Nach Angaben von Rechtsanwältin Iris Harbusch wurde ihr Mandant vor dem ersten Eingriff am 23. Mai nicht ausreichend über die damit verbundenen Risiken aufgeklärt und es liege keine ordnungsgemäße
Einwilligung zu der Operation vor. Der Augenarzt, der nicht zu der Verhandlung geladen war, da die Kammer dies nicht für erforderlich hielt, habe diesem Vorwurf zwar über seinen Anwalt Friedrich Walter schriftlich widersprochen, doch die Ausführungen seien nicht ausreichend, um zu beweisen, dass der Vorwurf nicht zutrifft, sagte die Vorsitzende Richterin Kirsten Kaltenhäuser.
Vorab nicht genau hingeschaut
Laut den Gutachtern hat der Augenarzt auch seine Dokumentationspflicht nicht ausreichend erfüllt. Diese beinhaltet, dass Untersuchungen, Behandlungen und ähnliches dokumentiert werden müssen. Dass der Mediziner dies nicht ausreichend getan habe, sei ein Fehler und erschwere außerdem die Klärung, ob weitere Fehler gemacht wurden. Nach Angaben von Kaltenhäuser ist die Dokumentation auch teilweise falsch. So sei beispielsweise an einem Termin vermerkt, dass in das rechte Auge eine Kunstlinse eingesetzt worden sei, obwohl das nachweislich nicht stimme.
In den Patientenunterlagen des Speyerers ist nach Angaben des Sachverständigen nicht dokumentiert, ob im Zeitraum vor der ersten Operation eine Biometrie erfolgte. Diese Vermessung mehrerer Teile des Auges sei erforderlich, um festzustellen, welche Stärke bei der Kunstlinse benötigt wird. Nach „den Leitlinien“ müsse die Biometrie bei erweiterter Pupille erfolgen, so der Sachverständige.

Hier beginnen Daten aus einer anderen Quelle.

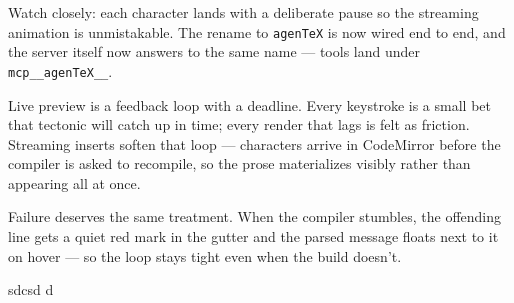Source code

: \documentclass[11pt]{article}
\begin{document}
Watch closely: each character lands with a deliberate pause so the streaming animation is unmistakable. The rename to \texttt{agenTeX} is now wired end to end, and the server itself now answers to the same name --- tools land under \texttt{mcp\_\_agenTeX\_\_}. \cite{Menzo:2025cim}

Live preview is a feedback loop with a deadline. Every keystroke is a small bet that tectonic will catch up in time; every render that lags is felt as friction. Streaming inserts soften that loop --- characters arrive in CodeMirror before the compiler is asked to recompile, so the prose materializes visibly rather than appearing all at once.

Failure deserves the same treatment. When the compiler stumbles, the offending line gets a quiet red mark in the gutter and the parsed message floats next to it on hover --- so the loop stays tight even when the build doesn't.



sdcsd d
\end{document}

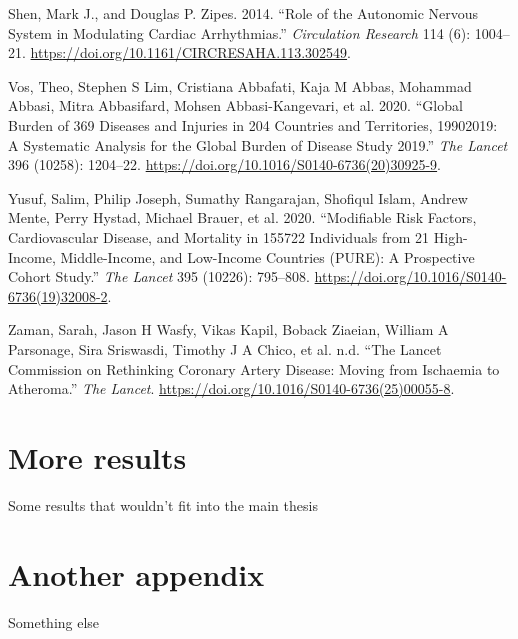 \documentclass[
  a4paper,
  headsepline=true,
  open=any]{scrbook}
\newlength{\cslhangindent}
\newlength{\cslentryspacingunit} %
\newenvironment{CSLReferences}[2] %
 {%
  \setlength{\parindent}{0pt}
  \ifodd #1
  \let\oldpar\par
  \def\par{\hangindent=\cslhangindent\oldpar}
  \fi
  \setlength{\parskip}{#2\cslentryspacingunit}
 }%
 {}
\begin{document}
\begin{CSLReferences}{1}{0}
\leavevmode{}%
Shen, Mark J., and Douglas P. Zipes. 2014. {``Role of the Autonomic
Nervous System in Modulating Cardiac Arrhythmias.''} \emph{Circulation
Research} 114 (6): 1004--21.
\url{https://doi.org/10.1161/CIRCRESAHA.113.302549}.

\leavevmode{}%
Vos, Theo, Stephen S Lim, Cristiana Abbafati, Kaja M Abbas, Mohammad
Abbasi, Mitra Abbasifard, Mohsen Abbasi-Kangevari, et al. 2020.
{``Global Burden of 369 Diseases and Injuries in 204 Countries and
Territories, 1990{\textendash}2019: A Systematic Analysis for the Global
Burden of Disease Study 2019.''} \emph{The Lancet} 396 (10258):
1204--22. \url{https://doi.org/10.1016/S0140-6736(20)30925-9}.

\leavevmode{}%
Yusuf, Salim, Philip Joseph, Sumathy Rangarajan, Shofiqul Islam, Andrew
Mente, Perry Hystad, Michael Brauer, et al. 2020. {``Modifiable Risk
Factors, Cardiovascular Disease, and Mortality in 155{\hphantom{,}}722
Individuals from 21 High-Income, Middle-Income, and Low-Income Countries
(PURE): A Prospective Cohort Study.''} \emph{The Lancet} 395 (10226):
795--808. \url{https://doi.org/10.1016/S0140-6736(19)32008-2}.

\leavevmode{}%
Zaman, Sarah, Jason H Wasfy, Vikas Kapil, Boback Ziaeian, William A
Parsonage, Sira Sriswasdi, Timothy J A Chico, et al. n.d. {``The Lancet
Commission on Rethinking Coronary Artery Disease: Moving from Ischaemia
to Atheroma.''} \emph{The Lancet}.
\url{https://doi.org/10.1016/S0140-6736(25)00055-8}.

\end{CSLReferences}

\cleardoublepage
{}
{}
\appendix

\hypertarget{sec-more-results}{%
\chapter{More results}\label{sec-more-results}}

Some results that wouldn't fit into the main thesis

\hypertarget{another-appendix}{%
\chapter{Another appendix}\label{another-appendix}}

Something else


\backmatter
\end{document}
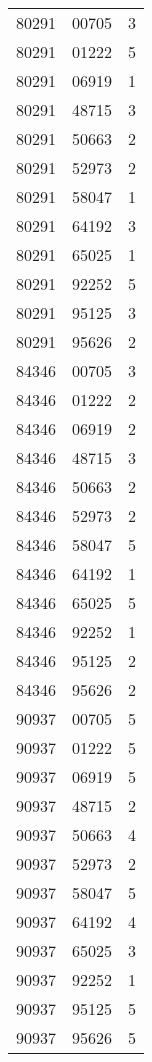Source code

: {{\begin{tabular}{|c|c|c|}
80291&00705&3\\ 80291&01222&5\\ 80291&06919&1\\ 80291&48715&3\\ 80291&50663&2\\ 80291&52973&2\\ 80291&58047&1\\ 80291&64192&3\\ 80291&65025&1\\ 80291&92252&5\\ 80291&95125&3\\ 80291&95626&2\\ 84346&00705&3\\ 84346&01222&2\\ 84346&06919&2\\ 84346&48715&3\\ 84346&50663&2\\ 84346&52973&2\\ 84346&58047&5\\ 84346&64192&1\\ 84346&65025&5\\ 84346&92252&1\\ 84346&95125&2\\ 84346&95626&2\\ 90937&00705&5\\ 90937&01222&5\\ 90937&06919&5\\ 90937&48715&2\\ 90937&50663&4\\ 90937&52973&2\\ 90937&58047&5\\ 90937&64192&4\\ 90937&65025&3\\ 90937&92252&1\\ 90937&95125&5\\ 90937&95626&5\\ 
		\hline
		\end{tabular}
	}
}

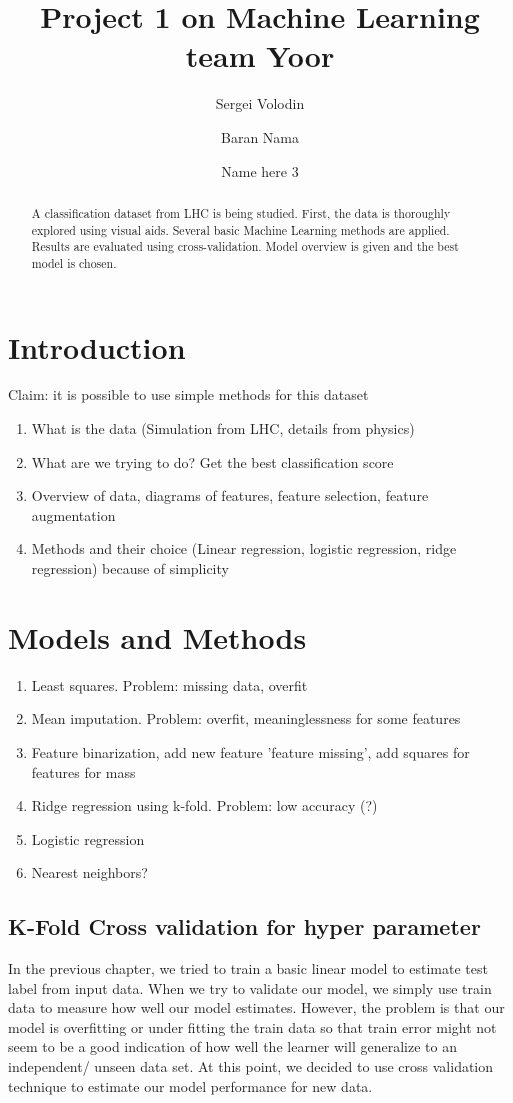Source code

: \documentclass[10pt,conference,compsocconf]{IEEEtran}
\title{Project 1 on Machine Learning team Yoor}
\author[1]{Sergei Volodin}
\author[1]{Baran Nama}
\author[1]{Name here 3}
\affil[1]{EPFL}
\affil[ ]{\textit {\{sergei.volodin,baran.nama,email3\}@epfl.ch}}
\begin{document}
\maketitle

\begin{abstract}
A classification dataset from LHC is being studied. First, the data is thoroughly explored using visual aids. Several basic Machine Learning methods are applied. Results are evaluated using cross-validation. Model overview is given and the best model is chosen.
\end{abstract}

\section{Introduction}
Claim: it is possible to use simple methods for this dataset
\begin{enumerate}
	\item What is the data (Simulation from LHC, details from physics)
	\item What are we trying to do? Get the best classification score
	\item Overview of data, diagrams of features, feature selection, feature augmentation
	\item Methods and their choice (Linear regression, logistic regression, ridge regression) because of simplicity
\end{enumerate}
\section{Models and Methods}
\begin{enumerate}
\item Least squares. Problem: missing data, overfit
\item Mean imputation. Problem: overfit, meaninglessness for some features
\item Feature binarization, add new feature 'feature missing', add squares for features for mass
\item Ridge regression using k-fold. Problem: low accuracy (?)
\item Logistic regression
\item Nearest neighbors?
\end{enumerate}
\subsection{K-Fold Cross validation for hyper parameter}
In the previous chapter, we tried to train a basic linear model to 
estimate test label from input data. When we try to validate our model, 
we simply use train data to measure how well our model estimates. 
However, the problem is that our model is overfitting or under fitting 
the train data so that train error might not seem to be a good 
indication of how well the learner will generalize to an independent/ 
unseen data set. At this point, we decided to use cross validation 
technique to estimate our model performance for new data.\\ 
\end{document}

Gutachter sieht „groben Behandlungsfehler“
Bei der ersten Operation wurde laut den Unterlagen die alte Kunstlinse entfernt, aber keine neue eingesetzt, weil die benötigte Speziallinse in der Praxis nicht vorrätig gewesen sei. Wenn die Biometrie mit erweiterter Pupille durchgeführt worden wäre, hätte man mit großer Wahrscheinlichkeit erkennen können, dass eine
Speziallinse benötigt wird, so der Sachverständige. Wegen der fehlenden Dokumentation könne man nicht sagen, ob dies erkannt worden war. Ebenso könne man nicht sagen, ob im Auge vor den Operationen bereits ein Zentralnervenverschluss war, der einer der Gründe für den Verlust der Sehkraft ist, oder ob dieser
Zentralnervenverschluss eine Folge der Operationen ist.
Am 6. Juni 2019 wurde der Speyerer erneut operiert, aber wieder keine Kunstlinse eingesetzt, weil sein
Augendruck zu hoch gewesen sei. Wie der Speyerer berichtete, hat er zwischen den beiden Operationen und nach der Operation im Juni Schmerzen gehabt, mit dem rechten Auge fast nichts mehr gesehen und es habe Blutungen im Auge gegeben. Sicher sei, dass die Nachsorge nach den Operationen unzureichend und
mangelhaft war, das sei ein „grober Behandlungsfehler“, so der Gutachter.
Als Notfall nach Ludwigshafen
Am 2. August 2019 ging der Mann auf Drängen von Verwandten zu einer anderen Augenärztin. Die überwies ihn als Notfall in die Augenklinik in Ludwigshafen. Dort wurde der ältere Mann zwei Mal am Auge operiert. Doch ist er nach wie vor auf dem rechten Auge fast blind, dadurch ist sein Gesichtsfeld eingeschränkt, er ist nach eigenen Angaben deshalb schon mehrfach gestürzt und hat inzwischen Pflegestufe drei attestiert
bekommen.
Der Augenarzt müsse für seine Behandlungsfehler und die unzureichende Aufklärung haften, so Kaltenhäuser. Als Vergleich schlug die Kammer vor, dass der Augenarzt 10.000 Euro Schmerzensgeld und 359 Euro Schadenersatz zahlen muss. Der Kläger müsse drei Fünftel der Kosten des Verfahrens, der Augenarzt zwei Fünftel zahlen. Beide Parteien stimmten dem Vergleich zu, jedoch mit dem Vorbehalt, dass sie ihre Zustimmung bis 15. März zurückziehen können.
Am 27. April will die Kammer verkünden, wie der Prozess letztendlich ausgeht.